Draper and Kramer SVP Jane Kanan says the firm’s summer internship program focuses on building and strengthening relationships, in addition to providing a great development opportunity for students. The majority of their interns come through friends and family connections, which is extremely important to Draper and Kramer as a family-owned company. The firm also hosts an intern each year from the Development School for Youth All Stars Project of Chicago, which partners young people with professionals and business leaders across the country. Draper and Kramer has supported this group for the last six years.
Jane says Draper and Kramer’s internship program varies each year based on the needs of the firm’s business units and the interns’ specific interests. This year’s interns worked in acquisitions and development, residential management, accounting, and commercial finance. “It’s always our goal to give our interns access to the insights and expertise of our own employees, as well as real-world professional experiences to help prepare them for their own future career,” Jane says.
Transwestern has hired many interns over the years. In fact, the Chicago office’s very first intern, Scott Becker, is now an EVP with the company. And Adam Seidenberg, who interned last summer, was just brought on as an associate in the firm’s tenant advisory services group. This year’s crop of interns included two seniors from the University of Wisconsin–Madison and two from the University of Michigan’s Ross School of Business. They, like their predecessors, were exposed to every service line within the firm, spending anywhere from one to two weeks with each team. The interns put together mock pitches and assisted with research for real assignments, working alongside industry veterans. The benefits are twofold: the interns get a better sense of what aspects of the business they like best, and the various Transwestern groups see which students might be a long-term fit for their teams, post-graduation.
KTGY Architecture + Planning’s Chicago/Midwest office hosted one intern this summer. Peter Westerfield (center, seated), a senior at the University of Illinois at Urbana-Champaign, wrapped up a 12-week internship that included a trip to KTGY’s HQ in Irvine, CA. Peter says design and development have always been very exciting topics and that the coolest thing to design is something where people will live and work. “You have the opportunity not only to be part of creating something aesthetically pleasing and interesting, but to shape an experience that people will interact with and explore every day.”
Up next for Peter: spending his entire upcoming school year in Spain as a part of the Barcelona Study Abroad Program offered to architecture students during their senior year with the University of Illinois.
Renovo Financial, a private residential rehab lender, welcomed intern Natalie Taylor this summer.

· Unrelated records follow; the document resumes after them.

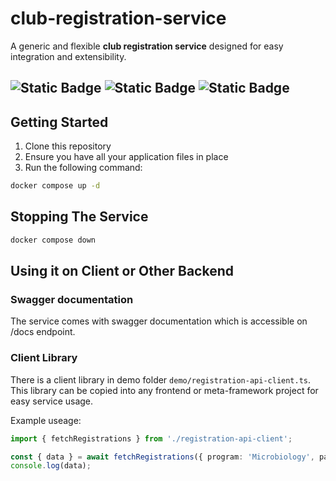 # club-registration-service

A generic and flexible **club registration service** designed for easy integration and extensibility.

![Static Badge](https://img.shields.io/badge/Javascript-black?logo=javascript&logoColor=%23F7DF1E)
![Static Badge](https://img.shields.io/badge/Docker-black?logo=docker&logoColor=%232496ED)
![Static Badge](https://img.shields.io/badge/swagger-black?logo=swagger&logoColor=%2385EA2D)
---

## Getting Started

1. Clone this repository
2. Ensure you have all your application files in place
3. Run the following command:

```bash
docker compose up -d
```

## Stopping The Service
```bash
docker compose down
```

## Using it on Client or Other Backend

### Swagger documentation

The service comes with swagger documentation which is accessible on /docs endpoint.

### Client Library

There is a client library in demo folder `demo/registration-api-client.ts`.
This library can be copied into any frontend or meta-framework project for
easy service usage.

Example useage:
```typescript
import { fetchRegistrations } from './registration-api-client';

const { data } = await fetchRegistrations({ program: 'Microbiology', page: 1 });
console.log(data);
```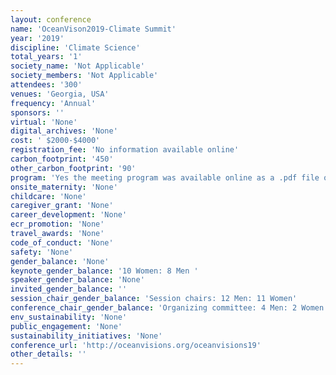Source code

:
 ```yaml
---
layout: conference 
name: 'OceanVison2019-Climate Summit'
year: '2019'
discipline: 'Climate Science'
total_years: '1'
society_name: 'Not Applicable'
society_members: 'Not Applicable'
attendees: '300'
venues: 'Georgia, USA'
frequency: 'Annual'
sponsors: ''
virtual: 'None'
digital_archives: 'None'
cost: ' $2000-$4000'
registration_fee: 'No information available online'
carbon_footprint: '450'
other_carbon_footprint: '90'
program: 'Yes the meeting program was available online as a .pdf file on the conference website.'
onsite_maternity: 'None'
childcare: 'None'
caregiver_grant: 'None'
career_development: 'None'
ecr_promotion: 'None'
travel_awards: 'None'
code_of_conduct: 'None'
safety: 'None'
gender_balance: 'None'
keynote_gender_balance: '10 Women: 8 Men '
speaker_gender_balance: 'None'
invited_gender_balance: ''
session_chair_gender_balance: 'Session chairs: 12 Men: 11 Women'
conference_chair_gender_balance: 'Organizing committee: 4 Men: 2 Women'
env_sustainability: 'None'
public_engagement: 'None'
sustainability_initiatives: 'None'
conference_url: 'http://oceanvisions.org/oceanvisions19'
other_details: ''
---
```

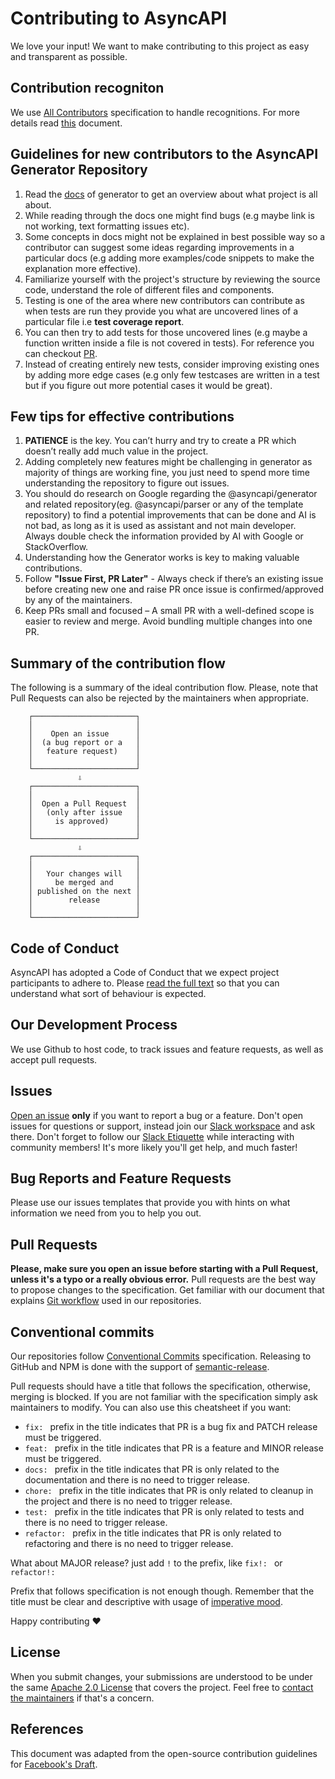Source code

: # Contributing to AsyncAPI
We love your input! We want to make contributing to this project as easy and transparent as possible.

## Contribution recogniton

We use [All Contributors](https://allcontributors.org/docs/en/specification) specification to handle recognitions. For more details read [this](https://github.com/asyncapi/community/blob/master/recognize-contributors.md) document.

## Guidelines for new contributors to the AsyncAPI Generator Repository 

1. Read the [docs](https://www.asyncapi.com/docs/tools/generator) of generator to get an overview about what project is all about.
2. While reading through the docs one might find bugs (e.g maybe link is not working, text formatting issues etc).
3. Some concepts in docs might not be explained in best possible way so a contributor can suggest some ideas regarding improvements in a particular docs (e.g adding more examples/code snippets to make the explanation more effective).
4. Familiarize yourself with the project's structure by reviewing the source code, understand the role of different files and components.
5. Testing is one of the area where new contributors can contribute as when tests are run they provide you what are uncovered lines of a particular file i.e **test coverage report**.
6. You can then try to add tests for those uncovered lines (e.g maybe a function written inside a file is not covered in tests). For reference you can checkout [PR](https://github.com/asyncapi/generator/pull/1379).
7. Instead of creating entirely new tests, consider improving existing ones by adding more edge cases (e.g only few testcases are written in a test but if you figure out more potential cases it would be great).

## Few tips for effective contributions

1. **PATIENCE** is the key. You can’t hurry and try to create a PR which doesn’t really add much value in the project.
2. Adding completely new features might be challenging in generator as majority of things are working fine, you just need to spend more time understanding the repository to figure out issues.
3. You should do research on Google regarding the @asyncapi/generator and related repository(eg. @asyncapi/parser or any of the template repository) to find a potential improvements that can be done and AI is not bad, as long as it is used as assistant and not main developer. Always double check the information provided by AI with Google or StackOverflow.
4. Understanding how the Generator works is key to making valuable contributions.
5. Follow **"Issue First, PR Later"** - Always check if there’s an existing issue before creating new one and raise PR once issue is confirmed/approved by any of the maintainers.
6. Keep PRs small and focused – A small PR with a well-defined scope is easier to review and merge. Avoid bundling multiple changes into one PR.

## Summary of the contribution flow

The following is a summary of the ideal contribution flow. Please, note that Pull Requests can also be rejected by the maintainers when appropriate.

```
    ┌───────────────────────┐
    │                       │
    │    Open an issue      │
    │  (a bug report or a   │
    │   feature request)    │
    │                       │
    └───────────────────────┘
               ⇩
    ┌───────────────────────┐
    │                       │
    │  Open a Pull Request  │
    │   (only after issue   │
    │     is approved)      │
    │                       │
    └───────────────────────┘
               ⇩
    ┌───────────────────────┐
    │                       │
    │   Your changes will   │
    │     be merged and     │
    │ published on the next │
    │        release        │
    │                       │
    └───────────────────────┘
```

## Code of Conduct
AsyncAPI has adopted a Code of Conduct that we expect project participants to adhere to. Please [read the full text](./CODE_OF_CONDUCT.md) so that you can understand what sort of behaviour is expected.

## Our Development Process
We use Github to host code, to track issues and feature requests, as well as accept pull requests.

## Issues
[Open an issue](https://github.com/asyncapi/asyncapi/issues/new) **only** if you want to report a bug or a feature. Don't open issues for questions or support, instead join our [Slack workspace](https://www.asyncapi.com/slack-invite) and ask there. Don't forget to follow our [Slack Etiquette](https://github.com/asyncapi/community/blob/master/slack-etiquette.md) while interacting with community members! It's more likely you'll get help, and much faster!

## Bug Reports and Feature Requests

Please use our issues templates that provide you with hints on what information we need from you to help you out.

## Pull Requests

**Please, make sure you open an issue before starting with a Pull Request, unless it's a typo or a really obvious error.** Pull requests are the best way to propose changes to the specification. Get familiar with our document that explains [Git workflow](https://github.com/asyncapi/community/blob/master/git-workflow.md) used in our repositories.

## Conventional commits

Our repositories follow [Conventional Commits](https://www.conventionalcommits.org/en/v1.0.0/#summary) specification. Releasing to GitHub and NPM is done with the support of [semantic-release](https://semantic-release.gitbook.io/semantic-release/).

Pull requests should have a title that follows the specification, otherwise, merging is blocked. If you are not familiar with the specification simply ask maintainers to modify. You can also use this cheatsheet if you want:

- `fix: ` prefix in the title indicates that PR is a bug fix and PATCH release must be triggered.
- `feat: ` prefix in the title indicates that PR is a feature and MINOR release must be triggered.
- `docs: ` prefix in the title indicates that PR is only related to the documentation and there is no need to trigger release.
- `chore: ` prefix in the title indicates that PR is only related to cleanup in the project and there is no need to trigger release.
- `test: ` prefix in the title indicates that PR is only related to tests and there is no need to trigger release.
- `refactor: ` prefix in the title indicates that PR is only related to refactoring and there is no need to trigger release.

What about MAJOR release? just add `!` to the prefix, like `fix!: ` or `refactor!: `

Prefix that follows specification is not enough though. Remember that the title must be clear and descriptive with usage of [imperative mood](https://chris.beams.io/posts/git-commit/#imperative).

Happy contributing :heart:

## License
When you submit changes, your submissions are understood to be under the same [Apache 2.0 License](https://github.com/asyncapi/asyncapi/blob/master/LICENSE) that covers the project. Feel free to [contact the maintainers](https://www.asyncapi.com/slack-invite) if that's a concern.

## References
This document was adapted from the open-source contribution guidelines for [Facebook's Draft](https://github.com/facebook/draft-js/blob/master/CONTRIBUTING.md).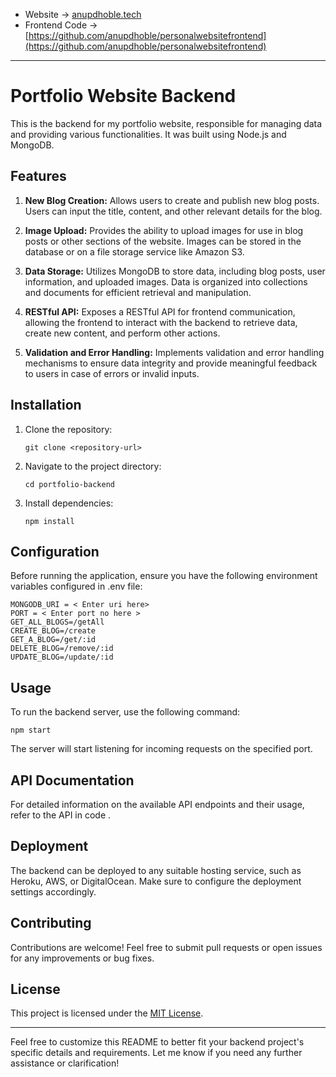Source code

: - Website -> [anupdhoble.tech](https://anupdhoble.tech)
- Frontend Code -> [https://github.com/anupdhoble/personalwebsitefrontend](https://github.com/anupdhoble/personalwebsitefrontend)

---

# Portfolio Website Backend

This is the backend for my portfolio website, responsible for managing data and providing various functionalities. It was built using Node.js and MongoDB.

## Features

1. **New Blog Creation:** Allows users to create and publish new blog posts. Users can input the title, content, and other relevant details for the blog.

2. **Image Upload:** Provides the ability to upload images for use in blog posts or other sections of the website. Images can be stored in the database or on a file storage service like Amazon S3.

3. **Data Storage:** Utilizes MongoDB to store data, including blog posts, user information, and uploaded images. Data is organized into collections and documents for efficient retrieval and manipulation.

4. **RESTful API:** Exposes a RESTful API for frontend communication, allowing the frontend to interact with the backend to retrieve data, create new content, and perform other actions.

5. **Validation and Error Handling:** Implements validation and error handling mechanisms to ensure data integrity and provide meaningful feedback to users in case of errors or invalid inputs.

## Installation

1. Clone the repository:
   ```
   git clone <repository-url>
   ```
2. Navigate to the project directory:
   ```
   cd portfolio-backend
   ```
3. Install dependencies:
   ```
   npm install
   ```

## Configuration

Before running the application, ensure you have the following environment variables configured in .env file:
```
MONGODB_URI = < Enter uri here>
PORT = < Enter port no here >
GET_ALL_BLOGS=/getAll
CREATE_BLOG=/create
GET_A_BLOG=/get/:id
DELETE_BLOG=/remove/:id
UPDATE_BLOG=/update/:id
```
## Usage

To run the backend server, use the following command:

```
npm start
```

The server will start listening for incoming requests on the specified port.

## API Documentation

For detailed information on the available API endpoints and their usage, refer to the API in code .

## Deployment

The backend can be deployed to any suitable hosting service, such as Heroku, AWS, or DigitalOcean. Make sure to configure the deployment settings accordingly.

## Contributing

Contributions are welcome! Feel free to submit pull requests or open issues for any improvements or bug fixes.

## License

This project is licensed under the [MIT License](LICENSE).

---

Feel free to customize this README to better fit your backend project's specific details and requirements. Let me know if you need any further assistance or clarification!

A junior at DePaul University, Natalie spent the summer building Renovo’s social media program. That included the launch of an interactive competition called Flip of the Week, where participants can post a photo of their rehabbed property with the hashtag #FeatureMyFlip for a shoutout on Renovo’s social media channels and a chance to receive a cash prize for their project.
“I think real estate is rewarding, and residential real estate has the versatility to be a smart business investment,” says Natalie.